• WHAT THE TASK REQUIRES: Find and return every line of the data that contains the word "targets".

----- INFORMATION GIVEN

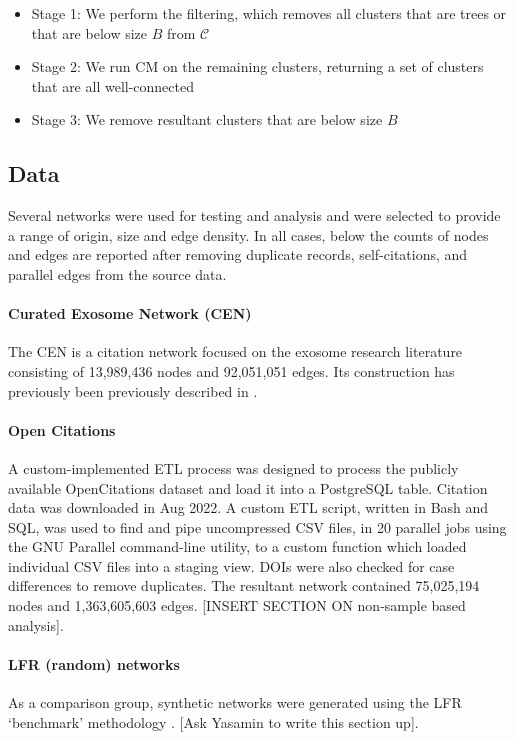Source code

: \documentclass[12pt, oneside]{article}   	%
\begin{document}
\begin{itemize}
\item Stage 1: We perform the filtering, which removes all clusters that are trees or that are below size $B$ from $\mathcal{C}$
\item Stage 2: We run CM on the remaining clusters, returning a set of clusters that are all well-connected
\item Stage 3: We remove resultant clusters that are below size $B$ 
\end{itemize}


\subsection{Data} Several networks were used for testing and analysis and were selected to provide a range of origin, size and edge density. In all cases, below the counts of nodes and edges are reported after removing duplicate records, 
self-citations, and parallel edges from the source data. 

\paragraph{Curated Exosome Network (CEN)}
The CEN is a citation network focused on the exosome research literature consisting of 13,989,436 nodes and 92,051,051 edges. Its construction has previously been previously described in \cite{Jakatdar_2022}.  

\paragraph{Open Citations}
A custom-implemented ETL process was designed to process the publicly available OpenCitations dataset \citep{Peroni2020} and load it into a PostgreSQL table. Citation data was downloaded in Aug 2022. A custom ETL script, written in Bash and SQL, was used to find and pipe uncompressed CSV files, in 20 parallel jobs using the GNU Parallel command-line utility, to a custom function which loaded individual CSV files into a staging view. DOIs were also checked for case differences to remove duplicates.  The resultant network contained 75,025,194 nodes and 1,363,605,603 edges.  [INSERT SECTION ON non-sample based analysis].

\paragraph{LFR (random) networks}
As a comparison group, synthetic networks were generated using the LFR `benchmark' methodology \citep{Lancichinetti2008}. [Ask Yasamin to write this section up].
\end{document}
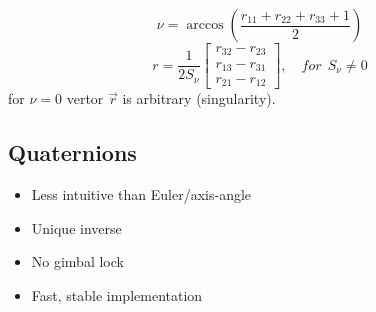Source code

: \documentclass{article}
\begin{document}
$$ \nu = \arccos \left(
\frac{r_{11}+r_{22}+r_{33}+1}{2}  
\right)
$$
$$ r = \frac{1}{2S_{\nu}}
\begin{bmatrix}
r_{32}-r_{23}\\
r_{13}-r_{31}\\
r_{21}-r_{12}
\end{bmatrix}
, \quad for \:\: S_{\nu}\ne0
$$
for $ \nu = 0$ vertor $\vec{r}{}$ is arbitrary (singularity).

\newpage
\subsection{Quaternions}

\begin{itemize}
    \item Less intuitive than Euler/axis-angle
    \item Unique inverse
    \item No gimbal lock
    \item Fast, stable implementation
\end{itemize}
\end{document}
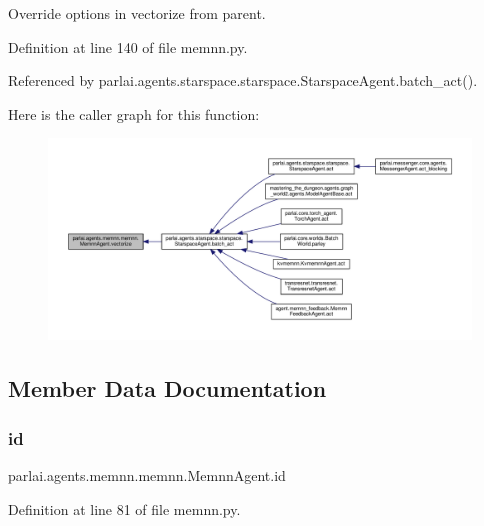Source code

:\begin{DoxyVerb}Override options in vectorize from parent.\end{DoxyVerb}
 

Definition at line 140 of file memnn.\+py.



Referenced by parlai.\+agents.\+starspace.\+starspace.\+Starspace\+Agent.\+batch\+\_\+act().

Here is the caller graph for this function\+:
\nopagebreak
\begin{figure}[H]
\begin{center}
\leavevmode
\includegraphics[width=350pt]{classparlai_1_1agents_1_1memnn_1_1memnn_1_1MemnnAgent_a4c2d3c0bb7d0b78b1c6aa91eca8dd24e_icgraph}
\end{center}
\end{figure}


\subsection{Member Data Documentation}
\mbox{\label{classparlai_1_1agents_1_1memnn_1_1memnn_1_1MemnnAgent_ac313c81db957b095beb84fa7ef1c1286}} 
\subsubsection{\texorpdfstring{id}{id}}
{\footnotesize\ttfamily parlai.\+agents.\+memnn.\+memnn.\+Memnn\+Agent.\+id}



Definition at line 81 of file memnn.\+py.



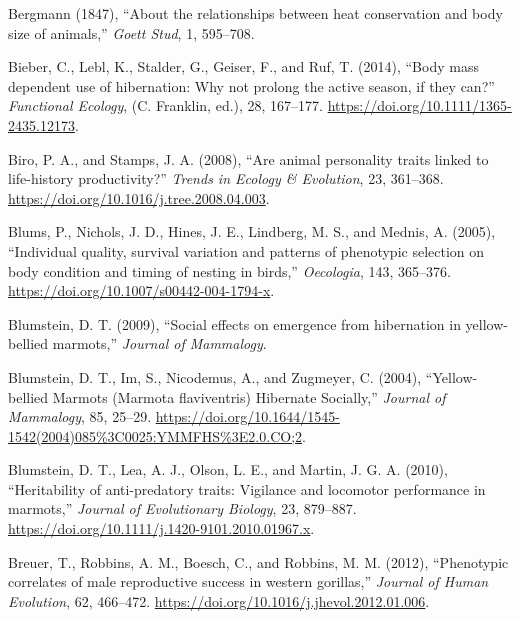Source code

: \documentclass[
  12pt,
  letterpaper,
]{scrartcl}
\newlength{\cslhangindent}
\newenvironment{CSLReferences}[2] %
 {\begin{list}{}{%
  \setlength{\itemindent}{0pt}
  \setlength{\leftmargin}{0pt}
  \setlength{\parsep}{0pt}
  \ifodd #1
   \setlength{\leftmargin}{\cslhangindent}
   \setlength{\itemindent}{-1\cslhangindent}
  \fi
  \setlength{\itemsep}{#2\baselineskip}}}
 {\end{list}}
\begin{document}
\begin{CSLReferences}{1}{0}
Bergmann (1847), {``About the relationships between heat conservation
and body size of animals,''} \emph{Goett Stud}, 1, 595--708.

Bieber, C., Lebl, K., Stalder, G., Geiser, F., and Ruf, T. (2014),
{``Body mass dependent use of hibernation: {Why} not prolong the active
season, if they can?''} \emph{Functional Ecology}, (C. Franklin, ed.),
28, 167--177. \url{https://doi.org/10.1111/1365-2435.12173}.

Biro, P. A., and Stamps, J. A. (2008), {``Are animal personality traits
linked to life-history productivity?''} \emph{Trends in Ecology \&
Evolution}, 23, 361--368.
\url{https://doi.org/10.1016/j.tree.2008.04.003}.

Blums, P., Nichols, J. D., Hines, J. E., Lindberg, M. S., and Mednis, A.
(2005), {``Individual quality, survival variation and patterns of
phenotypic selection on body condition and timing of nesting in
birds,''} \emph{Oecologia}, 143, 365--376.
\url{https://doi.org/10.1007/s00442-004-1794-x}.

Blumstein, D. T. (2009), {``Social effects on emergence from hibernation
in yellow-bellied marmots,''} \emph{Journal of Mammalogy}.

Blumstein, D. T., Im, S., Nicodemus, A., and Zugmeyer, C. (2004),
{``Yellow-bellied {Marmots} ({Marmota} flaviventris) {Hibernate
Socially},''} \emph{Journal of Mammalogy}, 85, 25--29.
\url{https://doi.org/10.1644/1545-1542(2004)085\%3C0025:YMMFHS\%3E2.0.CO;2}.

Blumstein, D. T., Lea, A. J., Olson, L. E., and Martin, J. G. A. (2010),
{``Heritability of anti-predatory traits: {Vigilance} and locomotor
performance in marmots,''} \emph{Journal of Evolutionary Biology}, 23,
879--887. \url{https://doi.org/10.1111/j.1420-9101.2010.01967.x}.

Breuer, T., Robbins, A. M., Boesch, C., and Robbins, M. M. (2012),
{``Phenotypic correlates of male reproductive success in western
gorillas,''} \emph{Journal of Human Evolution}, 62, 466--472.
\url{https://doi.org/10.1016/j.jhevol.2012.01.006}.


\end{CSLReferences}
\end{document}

----------
----- INFORMATION GIVEN

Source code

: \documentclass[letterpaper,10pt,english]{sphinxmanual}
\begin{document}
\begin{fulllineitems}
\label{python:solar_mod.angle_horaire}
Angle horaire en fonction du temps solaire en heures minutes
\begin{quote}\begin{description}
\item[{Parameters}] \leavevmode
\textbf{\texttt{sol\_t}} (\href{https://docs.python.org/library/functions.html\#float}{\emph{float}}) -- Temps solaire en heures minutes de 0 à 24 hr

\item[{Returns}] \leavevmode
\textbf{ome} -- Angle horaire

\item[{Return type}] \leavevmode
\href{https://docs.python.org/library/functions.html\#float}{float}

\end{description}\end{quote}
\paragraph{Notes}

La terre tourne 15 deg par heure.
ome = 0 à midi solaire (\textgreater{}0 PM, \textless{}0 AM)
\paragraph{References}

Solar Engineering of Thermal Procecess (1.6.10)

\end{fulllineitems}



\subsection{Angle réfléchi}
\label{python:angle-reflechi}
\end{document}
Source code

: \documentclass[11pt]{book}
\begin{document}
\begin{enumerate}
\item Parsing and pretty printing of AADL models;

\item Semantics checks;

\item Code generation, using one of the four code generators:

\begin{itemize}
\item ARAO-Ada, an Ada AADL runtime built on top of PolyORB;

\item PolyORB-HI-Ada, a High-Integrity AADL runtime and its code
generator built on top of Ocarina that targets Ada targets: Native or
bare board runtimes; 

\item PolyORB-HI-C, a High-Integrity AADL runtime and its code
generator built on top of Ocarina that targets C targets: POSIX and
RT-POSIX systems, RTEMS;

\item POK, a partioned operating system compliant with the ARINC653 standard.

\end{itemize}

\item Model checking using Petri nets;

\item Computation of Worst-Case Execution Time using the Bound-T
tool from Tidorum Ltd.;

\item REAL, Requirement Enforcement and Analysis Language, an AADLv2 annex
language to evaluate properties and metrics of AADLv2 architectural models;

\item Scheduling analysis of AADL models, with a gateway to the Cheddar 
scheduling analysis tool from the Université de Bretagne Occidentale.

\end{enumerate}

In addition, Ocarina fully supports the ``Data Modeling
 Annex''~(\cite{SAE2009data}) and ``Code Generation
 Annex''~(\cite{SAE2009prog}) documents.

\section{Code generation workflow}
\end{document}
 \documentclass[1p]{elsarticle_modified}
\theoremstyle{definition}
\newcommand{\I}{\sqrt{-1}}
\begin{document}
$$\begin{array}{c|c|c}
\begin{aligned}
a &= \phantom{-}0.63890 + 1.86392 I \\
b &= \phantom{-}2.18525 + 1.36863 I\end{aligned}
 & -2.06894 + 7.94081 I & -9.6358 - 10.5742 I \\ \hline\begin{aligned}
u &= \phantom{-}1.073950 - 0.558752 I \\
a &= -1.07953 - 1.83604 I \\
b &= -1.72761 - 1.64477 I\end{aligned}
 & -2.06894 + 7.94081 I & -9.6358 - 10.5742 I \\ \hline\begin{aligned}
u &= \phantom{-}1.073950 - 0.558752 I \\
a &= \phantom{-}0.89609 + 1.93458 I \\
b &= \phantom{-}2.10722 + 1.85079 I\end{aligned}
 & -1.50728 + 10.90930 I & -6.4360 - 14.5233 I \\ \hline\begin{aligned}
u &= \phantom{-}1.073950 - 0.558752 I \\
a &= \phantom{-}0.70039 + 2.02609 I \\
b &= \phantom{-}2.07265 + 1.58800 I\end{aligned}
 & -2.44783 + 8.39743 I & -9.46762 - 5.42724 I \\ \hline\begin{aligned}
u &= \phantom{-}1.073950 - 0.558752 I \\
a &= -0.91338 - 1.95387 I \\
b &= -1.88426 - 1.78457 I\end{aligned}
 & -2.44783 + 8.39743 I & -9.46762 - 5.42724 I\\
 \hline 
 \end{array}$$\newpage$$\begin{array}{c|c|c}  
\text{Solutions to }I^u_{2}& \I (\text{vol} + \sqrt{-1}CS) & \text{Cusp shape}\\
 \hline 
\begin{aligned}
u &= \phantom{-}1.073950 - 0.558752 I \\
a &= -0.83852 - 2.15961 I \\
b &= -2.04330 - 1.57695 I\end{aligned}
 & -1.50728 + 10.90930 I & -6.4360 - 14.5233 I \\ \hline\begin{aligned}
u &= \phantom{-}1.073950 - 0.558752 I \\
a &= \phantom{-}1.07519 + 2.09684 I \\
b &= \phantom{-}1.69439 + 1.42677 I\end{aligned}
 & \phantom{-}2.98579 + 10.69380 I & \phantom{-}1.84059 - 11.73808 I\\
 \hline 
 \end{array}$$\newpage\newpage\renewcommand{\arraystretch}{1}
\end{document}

----------
----- INFORMATION GIVEN

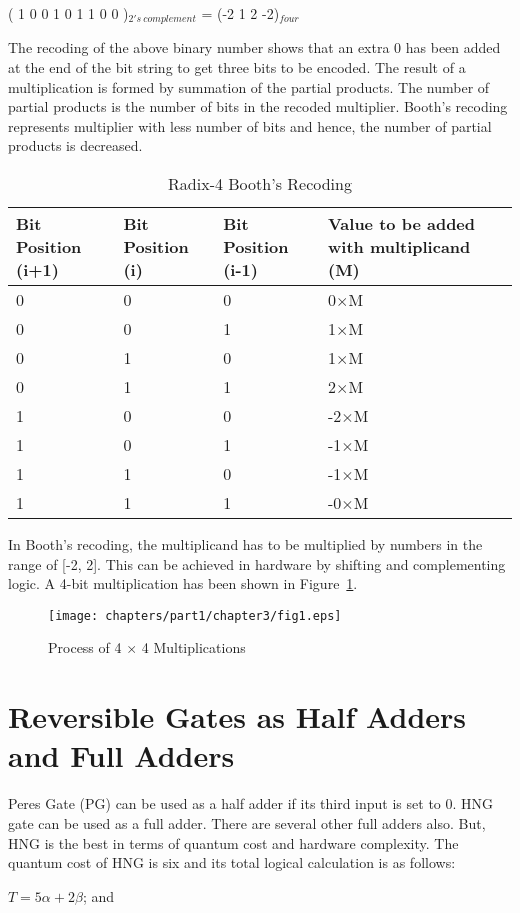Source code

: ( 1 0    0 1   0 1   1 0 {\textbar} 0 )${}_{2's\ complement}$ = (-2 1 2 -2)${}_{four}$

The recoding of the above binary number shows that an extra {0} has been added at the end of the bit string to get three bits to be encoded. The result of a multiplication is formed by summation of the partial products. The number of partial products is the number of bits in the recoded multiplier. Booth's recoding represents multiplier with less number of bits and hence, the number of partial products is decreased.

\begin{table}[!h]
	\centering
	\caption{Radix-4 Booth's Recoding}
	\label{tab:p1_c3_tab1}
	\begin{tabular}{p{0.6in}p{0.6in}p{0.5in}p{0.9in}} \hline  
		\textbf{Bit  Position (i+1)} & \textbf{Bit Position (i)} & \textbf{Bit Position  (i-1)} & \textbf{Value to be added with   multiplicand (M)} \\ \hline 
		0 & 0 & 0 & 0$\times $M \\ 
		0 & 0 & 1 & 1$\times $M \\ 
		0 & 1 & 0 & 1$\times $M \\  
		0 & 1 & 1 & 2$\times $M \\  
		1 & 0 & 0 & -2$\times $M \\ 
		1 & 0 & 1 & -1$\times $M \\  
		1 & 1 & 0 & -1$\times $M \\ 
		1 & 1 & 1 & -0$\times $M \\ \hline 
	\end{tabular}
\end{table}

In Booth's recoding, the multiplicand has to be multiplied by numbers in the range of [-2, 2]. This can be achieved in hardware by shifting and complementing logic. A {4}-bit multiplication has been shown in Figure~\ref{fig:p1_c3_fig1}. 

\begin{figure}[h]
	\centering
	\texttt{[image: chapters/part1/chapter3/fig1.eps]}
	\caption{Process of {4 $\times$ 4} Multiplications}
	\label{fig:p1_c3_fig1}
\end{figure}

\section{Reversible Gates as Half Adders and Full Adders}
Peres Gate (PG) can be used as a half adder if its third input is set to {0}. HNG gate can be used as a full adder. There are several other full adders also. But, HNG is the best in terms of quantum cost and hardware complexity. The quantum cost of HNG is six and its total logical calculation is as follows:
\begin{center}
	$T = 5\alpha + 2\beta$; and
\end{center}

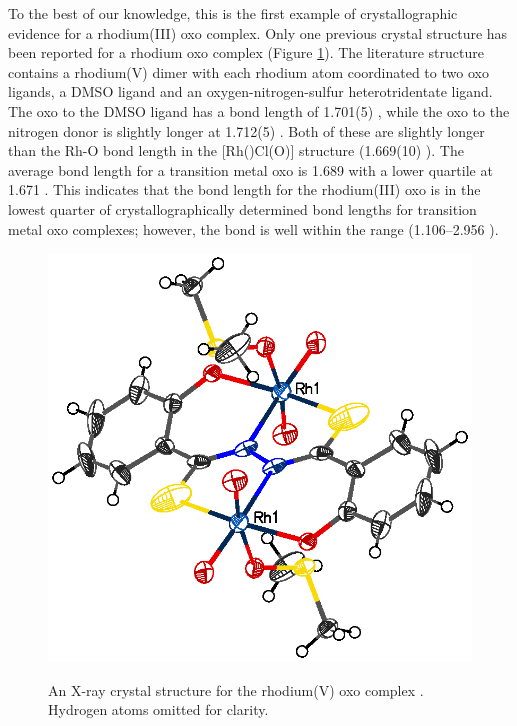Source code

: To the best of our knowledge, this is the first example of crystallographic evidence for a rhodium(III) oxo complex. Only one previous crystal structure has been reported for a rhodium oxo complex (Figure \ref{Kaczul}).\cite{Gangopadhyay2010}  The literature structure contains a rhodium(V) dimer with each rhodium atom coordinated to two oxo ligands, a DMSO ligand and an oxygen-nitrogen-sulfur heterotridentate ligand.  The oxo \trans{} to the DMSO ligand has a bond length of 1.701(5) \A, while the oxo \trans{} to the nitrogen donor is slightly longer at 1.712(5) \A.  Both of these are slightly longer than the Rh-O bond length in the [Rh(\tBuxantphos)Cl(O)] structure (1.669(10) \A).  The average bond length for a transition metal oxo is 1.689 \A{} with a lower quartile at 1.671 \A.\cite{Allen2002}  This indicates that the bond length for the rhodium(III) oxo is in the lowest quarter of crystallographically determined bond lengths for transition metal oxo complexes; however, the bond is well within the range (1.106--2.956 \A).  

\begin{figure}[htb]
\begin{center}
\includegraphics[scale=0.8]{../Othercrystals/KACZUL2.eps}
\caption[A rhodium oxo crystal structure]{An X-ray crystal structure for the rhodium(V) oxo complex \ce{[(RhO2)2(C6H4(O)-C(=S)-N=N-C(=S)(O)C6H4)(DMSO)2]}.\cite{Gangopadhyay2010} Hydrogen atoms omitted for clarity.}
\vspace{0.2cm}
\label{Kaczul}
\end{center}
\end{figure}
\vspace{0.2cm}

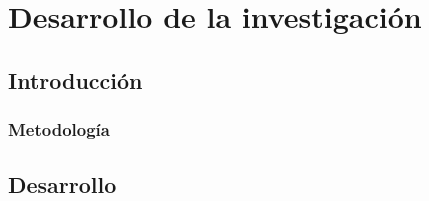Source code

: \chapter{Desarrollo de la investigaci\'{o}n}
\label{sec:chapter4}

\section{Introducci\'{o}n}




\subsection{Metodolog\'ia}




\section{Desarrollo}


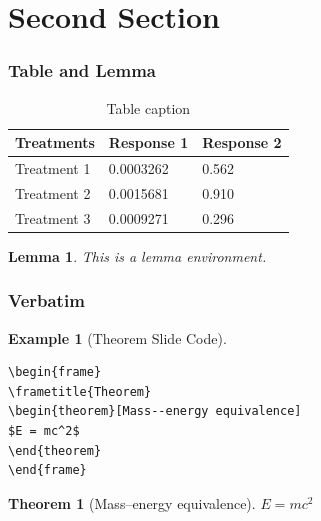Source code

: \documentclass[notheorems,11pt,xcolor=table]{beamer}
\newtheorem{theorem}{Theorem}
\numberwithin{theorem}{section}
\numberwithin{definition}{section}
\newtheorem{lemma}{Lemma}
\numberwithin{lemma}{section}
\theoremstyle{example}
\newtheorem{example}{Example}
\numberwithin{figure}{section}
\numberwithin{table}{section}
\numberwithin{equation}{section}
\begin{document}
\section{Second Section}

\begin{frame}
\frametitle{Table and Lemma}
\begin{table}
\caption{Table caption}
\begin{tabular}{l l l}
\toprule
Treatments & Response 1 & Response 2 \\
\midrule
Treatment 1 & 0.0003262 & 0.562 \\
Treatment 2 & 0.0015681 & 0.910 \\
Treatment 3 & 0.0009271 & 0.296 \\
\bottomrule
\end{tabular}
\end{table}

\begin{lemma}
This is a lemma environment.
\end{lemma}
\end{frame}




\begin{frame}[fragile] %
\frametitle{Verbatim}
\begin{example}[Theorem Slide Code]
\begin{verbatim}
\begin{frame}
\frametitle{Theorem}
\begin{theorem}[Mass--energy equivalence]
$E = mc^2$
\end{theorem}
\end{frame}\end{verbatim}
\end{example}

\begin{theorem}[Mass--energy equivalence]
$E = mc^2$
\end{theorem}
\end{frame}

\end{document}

----------

• WRITTEN SOLUTION:
generator built on top of Ocarina that targets Ada targets: Native or
generator built on top of Ocarina that targets C targets: POSIX and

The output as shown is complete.